This is a guest post by Angela Harrison Eng.
New York has significant ties to Titanic. Many of Gotham’s elite members of society died in the disaster, including John Jacob Astor, Benjamin Guggenheim, and Isidor and Ida Straus.
However, DC has its own ties to one of history’s most famous maritime disasters. Former Army Quartermaster Major Archibald Butt was an aide to Presidents Roosevelt and Taft in the early twentieth century. He quickly became part of each President’s inner circle. Butt boarded Titanic on April 10, 1912, joined later by his friend and companion, artist Francis Millet. Both were returning to the United States after a lengthy vacation throughout Europe.
Both men went down with the ship five days later. Butt’s body was never recovered. In honor of their tragic deaths, the Butt-Millet Memorial Fountain was dedicated in 1913 at President’s Park on the White House grounds.
The second monument erected in the district is known as The Women’s Titanic Memorial. The Titanic Memorial Campaign was run by a number of prominent women and socialites. Several Washington Post articles published in May 1931 mention that the funds raised for the monument came from women involved in the campaign and all across the United States. Over 20,000 women donated to the campaign. The point of the monument, it was stated, was to remember the men who gave their lives for the women and children on board, a well documented facet of Titanic lore.
The Washington Post chronicles the statue’s 1931 unveiling. President Hoover and his wife were in attendance. Sculpture designer Gertrude Vanderbilt Whitney and Natalie Harris Hammond, head of the Women’s Titanic Memorial Association, were not present due to illness, although an earlier Post article mentioned their desire to attend. Gertrude Vanderbilt Whitney also designed the Founders of the Daughters of the American Revolution (DAR) memorial and the Aztec Fountain, both of which are located in NW DC. Helen Taft, noted as the fund’s first contributor, unveiled the monument.

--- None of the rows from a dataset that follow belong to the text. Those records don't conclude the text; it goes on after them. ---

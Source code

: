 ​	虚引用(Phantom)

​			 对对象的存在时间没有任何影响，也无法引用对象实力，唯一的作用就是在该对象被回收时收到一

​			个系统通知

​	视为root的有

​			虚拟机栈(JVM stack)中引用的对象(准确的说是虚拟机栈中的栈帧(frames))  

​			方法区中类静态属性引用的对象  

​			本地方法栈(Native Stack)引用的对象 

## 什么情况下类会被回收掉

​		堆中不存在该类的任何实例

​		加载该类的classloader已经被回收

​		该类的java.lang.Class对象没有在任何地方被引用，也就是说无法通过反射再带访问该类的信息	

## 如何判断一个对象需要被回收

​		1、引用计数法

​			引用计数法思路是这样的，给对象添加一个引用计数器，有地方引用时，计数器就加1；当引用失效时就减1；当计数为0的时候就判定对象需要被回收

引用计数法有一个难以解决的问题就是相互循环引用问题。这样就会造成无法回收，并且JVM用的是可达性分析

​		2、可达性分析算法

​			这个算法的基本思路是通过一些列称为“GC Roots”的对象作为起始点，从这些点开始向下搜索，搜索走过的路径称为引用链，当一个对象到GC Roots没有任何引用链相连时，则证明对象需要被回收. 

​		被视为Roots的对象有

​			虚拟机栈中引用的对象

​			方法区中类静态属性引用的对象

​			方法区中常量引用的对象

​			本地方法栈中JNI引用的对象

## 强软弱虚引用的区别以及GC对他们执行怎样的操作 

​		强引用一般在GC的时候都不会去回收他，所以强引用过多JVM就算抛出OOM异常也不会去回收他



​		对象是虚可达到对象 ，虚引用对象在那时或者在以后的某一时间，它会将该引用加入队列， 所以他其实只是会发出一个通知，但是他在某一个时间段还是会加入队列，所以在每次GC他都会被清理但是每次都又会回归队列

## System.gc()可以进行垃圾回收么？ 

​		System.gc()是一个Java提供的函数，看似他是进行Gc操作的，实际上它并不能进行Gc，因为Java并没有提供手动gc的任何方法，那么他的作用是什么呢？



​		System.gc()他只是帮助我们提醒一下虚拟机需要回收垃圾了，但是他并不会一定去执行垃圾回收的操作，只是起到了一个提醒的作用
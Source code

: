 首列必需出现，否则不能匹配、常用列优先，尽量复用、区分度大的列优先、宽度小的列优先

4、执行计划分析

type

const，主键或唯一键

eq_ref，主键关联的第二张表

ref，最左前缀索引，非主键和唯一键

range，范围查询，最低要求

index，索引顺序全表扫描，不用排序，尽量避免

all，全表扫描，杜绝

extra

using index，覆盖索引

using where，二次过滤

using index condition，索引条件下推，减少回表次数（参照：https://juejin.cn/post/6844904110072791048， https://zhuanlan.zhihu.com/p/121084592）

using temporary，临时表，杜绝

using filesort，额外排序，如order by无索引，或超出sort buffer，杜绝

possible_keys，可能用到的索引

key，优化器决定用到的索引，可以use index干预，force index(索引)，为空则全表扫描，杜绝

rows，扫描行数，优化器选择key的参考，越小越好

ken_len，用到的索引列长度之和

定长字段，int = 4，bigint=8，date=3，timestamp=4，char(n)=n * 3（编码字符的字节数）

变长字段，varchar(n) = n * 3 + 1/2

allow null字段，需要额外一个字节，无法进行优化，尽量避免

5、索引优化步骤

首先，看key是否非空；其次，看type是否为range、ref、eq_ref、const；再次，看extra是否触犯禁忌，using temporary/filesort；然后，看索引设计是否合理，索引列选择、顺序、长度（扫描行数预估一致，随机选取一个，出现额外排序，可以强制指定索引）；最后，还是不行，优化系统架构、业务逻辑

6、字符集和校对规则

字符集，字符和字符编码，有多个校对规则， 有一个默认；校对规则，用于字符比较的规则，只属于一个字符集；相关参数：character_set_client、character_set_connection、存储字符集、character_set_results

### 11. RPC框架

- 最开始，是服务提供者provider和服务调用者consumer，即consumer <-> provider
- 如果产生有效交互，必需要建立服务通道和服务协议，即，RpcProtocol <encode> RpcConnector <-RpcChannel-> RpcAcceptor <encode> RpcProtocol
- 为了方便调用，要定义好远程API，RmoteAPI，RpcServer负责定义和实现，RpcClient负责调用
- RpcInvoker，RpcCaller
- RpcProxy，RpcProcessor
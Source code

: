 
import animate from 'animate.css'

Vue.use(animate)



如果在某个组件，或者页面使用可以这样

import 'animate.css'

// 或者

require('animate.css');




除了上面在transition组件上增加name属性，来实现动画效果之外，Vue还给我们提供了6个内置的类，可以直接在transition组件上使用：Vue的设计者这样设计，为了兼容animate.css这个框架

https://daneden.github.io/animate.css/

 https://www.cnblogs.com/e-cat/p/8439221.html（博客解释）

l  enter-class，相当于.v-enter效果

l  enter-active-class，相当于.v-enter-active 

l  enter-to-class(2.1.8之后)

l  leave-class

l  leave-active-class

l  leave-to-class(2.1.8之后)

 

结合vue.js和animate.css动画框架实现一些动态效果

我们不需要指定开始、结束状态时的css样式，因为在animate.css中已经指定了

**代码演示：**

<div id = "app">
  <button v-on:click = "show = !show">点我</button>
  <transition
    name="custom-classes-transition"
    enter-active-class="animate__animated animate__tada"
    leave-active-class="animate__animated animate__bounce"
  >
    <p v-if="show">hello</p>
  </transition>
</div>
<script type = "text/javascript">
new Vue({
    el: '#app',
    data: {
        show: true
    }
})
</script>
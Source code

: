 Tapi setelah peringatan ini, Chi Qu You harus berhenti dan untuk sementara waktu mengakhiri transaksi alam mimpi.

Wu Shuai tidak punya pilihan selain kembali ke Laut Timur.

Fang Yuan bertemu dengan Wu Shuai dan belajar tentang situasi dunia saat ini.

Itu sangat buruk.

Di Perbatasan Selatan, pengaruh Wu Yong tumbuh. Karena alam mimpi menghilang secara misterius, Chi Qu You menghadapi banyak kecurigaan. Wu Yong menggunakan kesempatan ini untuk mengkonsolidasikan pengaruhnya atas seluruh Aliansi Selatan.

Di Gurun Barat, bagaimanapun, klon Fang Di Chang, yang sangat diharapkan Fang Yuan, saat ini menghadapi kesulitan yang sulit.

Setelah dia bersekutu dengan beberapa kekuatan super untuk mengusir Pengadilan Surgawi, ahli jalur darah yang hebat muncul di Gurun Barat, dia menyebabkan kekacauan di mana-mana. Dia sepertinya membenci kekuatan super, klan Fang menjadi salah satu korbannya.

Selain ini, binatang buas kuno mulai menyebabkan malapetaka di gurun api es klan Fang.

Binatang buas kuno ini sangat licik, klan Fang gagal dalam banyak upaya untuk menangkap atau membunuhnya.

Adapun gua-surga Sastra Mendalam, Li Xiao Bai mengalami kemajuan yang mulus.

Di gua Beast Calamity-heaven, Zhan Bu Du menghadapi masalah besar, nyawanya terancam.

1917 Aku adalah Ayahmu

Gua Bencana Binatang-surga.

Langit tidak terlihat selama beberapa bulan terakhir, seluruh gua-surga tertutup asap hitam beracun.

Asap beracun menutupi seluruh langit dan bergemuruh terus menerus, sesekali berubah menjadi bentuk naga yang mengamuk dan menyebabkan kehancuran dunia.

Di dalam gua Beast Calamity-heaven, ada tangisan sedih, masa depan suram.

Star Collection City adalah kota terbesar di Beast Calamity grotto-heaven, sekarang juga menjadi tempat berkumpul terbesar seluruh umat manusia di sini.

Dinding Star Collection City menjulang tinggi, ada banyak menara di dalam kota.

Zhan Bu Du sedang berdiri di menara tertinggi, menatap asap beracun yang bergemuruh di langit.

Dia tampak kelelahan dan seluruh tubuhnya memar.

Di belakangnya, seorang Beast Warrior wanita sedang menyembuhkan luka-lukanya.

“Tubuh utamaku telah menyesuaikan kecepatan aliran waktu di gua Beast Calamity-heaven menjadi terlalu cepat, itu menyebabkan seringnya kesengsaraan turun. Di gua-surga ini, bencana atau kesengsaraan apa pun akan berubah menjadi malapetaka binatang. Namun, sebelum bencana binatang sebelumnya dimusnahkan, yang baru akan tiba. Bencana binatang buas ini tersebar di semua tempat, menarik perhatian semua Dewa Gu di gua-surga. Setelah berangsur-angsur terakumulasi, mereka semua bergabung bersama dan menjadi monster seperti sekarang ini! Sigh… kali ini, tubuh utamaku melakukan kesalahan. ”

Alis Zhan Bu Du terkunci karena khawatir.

The eulogy, delivered by Representative Robert Luce of Massachusetts, recalled that twenty percent of men on the ship survived in contrast to the seventy percent of the women and children survived. He stated, “the cause of this difference in the proportion saved is the reason for this memorial and our presence here.” He continued, “Insofar as the sacrifice of the men we here commemorate shall have lessened the perils of the sea, they will not have died in vain. Nobler will be their reward if they have helped to teach us how to live and how to die.”
The statue was originally located on New Hampshire Avenue near the intersection of 27th and E Streets, along the banks of the Potomac. In the book Monument Wars, author Kirk Savage includes a photo of the statue surrounded by water from the 1936 Potomac River Basin flood. The monument was dismantled in the 1960s to make room for the Kennedy Center.
A few years later it was subsequently moved to its current location on 4th and P streets, near Fort McNair in SW. The memorial features male figure in a robe with outstretched arms. One blog mentions the likeness to Kate Winslet’s posturing in the famous Titanic scene with Leonardo DiCaprio. However, The Washington City Paper asserts there is no official record that Cameron was inspired by the statue.
Below is a Google Map of the area today.
[pull_quote_right]TO THE BRAVE MEN
WHO PERISHED
IN THE WRECK
OF THE TITANIC
APRIL 15, 1912
THEY GAVE THEIR
LIVES THAT WOMEN
AND CHILDREN
MIGHT BE SAVED
Erected by the Women of America[/pull_quote_right]
This move is interesting, as it departs from remembrance of the victims and focuses specifically on the men who gave their lives for others. A 2012 article in the Washington Post mentions The Men’s Titanic Society, which consists of about twenty men who don tuxedos and do a toast at midnight on April 15. A Washington Post article from 2012 mentions the practice dates back to 1979, when a small group of TV producers and directors decided to pay homage to the disaster victims.
One individual was quoted as toasting “those brave men even if the women had forgotten them.” Funny, considering the money was raised by women to remember men—an irony nearly fifty years in the making.